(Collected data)

******************************

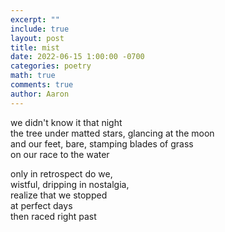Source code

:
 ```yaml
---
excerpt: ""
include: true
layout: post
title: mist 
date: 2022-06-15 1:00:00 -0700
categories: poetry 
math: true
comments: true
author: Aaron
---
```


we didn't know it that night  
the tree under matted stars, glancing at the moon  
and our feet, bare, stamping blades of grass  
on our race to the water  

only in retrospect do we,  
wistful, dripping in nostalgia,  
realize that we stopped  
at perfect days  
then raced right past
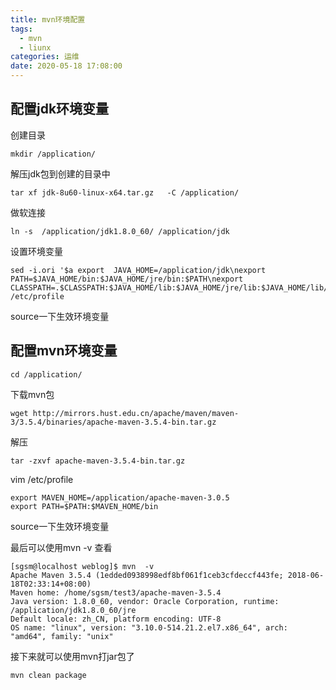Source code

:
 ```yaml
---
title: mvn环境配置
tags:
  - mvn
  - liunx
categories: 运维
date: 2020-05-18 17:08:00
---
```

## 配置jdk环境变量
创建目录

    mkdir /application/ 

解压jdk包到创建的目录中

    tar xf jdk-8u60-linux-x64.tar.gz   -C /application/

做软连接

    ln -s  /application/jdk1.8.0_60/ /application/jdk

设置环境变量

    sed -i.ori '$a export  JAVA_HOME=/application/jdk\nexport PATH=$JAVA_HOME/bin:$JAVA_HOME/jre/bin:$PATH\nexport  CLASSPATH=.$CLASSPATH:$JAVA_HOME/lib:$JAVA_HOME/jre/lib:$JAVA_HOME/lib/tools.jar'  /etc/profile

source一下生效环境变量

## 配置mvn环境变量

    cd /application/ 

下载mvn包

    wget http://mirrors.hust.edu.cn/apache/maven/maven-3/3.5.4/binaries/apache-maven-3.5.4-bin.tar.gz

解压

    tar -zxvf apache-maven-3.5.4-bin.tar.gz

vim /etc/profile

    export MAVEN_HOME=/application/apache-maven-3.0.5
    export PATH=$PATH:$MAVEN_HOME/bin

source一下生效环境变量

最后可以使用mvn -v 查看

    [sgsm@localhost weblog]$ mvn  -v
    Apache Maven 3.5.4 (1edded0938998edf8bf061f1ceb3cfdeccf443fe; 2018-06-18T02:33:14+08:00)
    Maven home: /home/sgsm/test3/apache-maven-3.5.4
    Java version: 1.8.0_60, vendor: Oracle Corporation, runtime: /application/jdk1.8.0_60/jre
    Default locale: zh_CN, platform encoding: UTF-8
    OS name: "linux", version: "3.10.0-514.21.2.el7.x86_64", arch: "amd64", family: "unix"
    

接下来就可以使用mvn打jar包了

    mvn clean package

******************************

▶ What to work on: Your answer should hold exactly the lines from the one containing "## 配置mvn环境变量" through the end of the entries above, and nothing else.

▶ Reply to the task:
## 配置mvn环境变量

    cd /application/ 

下载mvn包

    wget http://mirrors.hust.edu.cn/apache/maven/maven-3/3.5.4/binaries/apache-maven-3.5.4-bin.tar.gz

解压

    tar -zxvf apache-maven-3.5.4-bin.tar.gz

vim /etc/profile

    export MAVEN_HOME=/application/apache-maven-3.0.5
    export PATH=$PATH:$MAVEN_HOME/bin

source一下生效环境变量

最后可以使用mvn -v 查看

    [sgsm@localhost weblog]$ mvn  -v
    Apache Maven 3.5.4 (1edded0938998edf8bf061f1ceb3cfdeccf443fe; 2018-06-18T02:33:14+08:00)
    Maven home: /home/sgsm/test3/apache-maven-3.5.4
    Java version: 1.8.0_60, vendor: Oracle Corporation, runtime: /application/jdk1.8.0_60/jre
    Default locale: zh_CN, platform encoding: UTF-8
    OS name: "linux", version: "3.10.0-514.21.2.el7.x86_64", arch: "amd64", family: "unix"
    

接下来就可以使用mvn打jar包了

    mvn clean package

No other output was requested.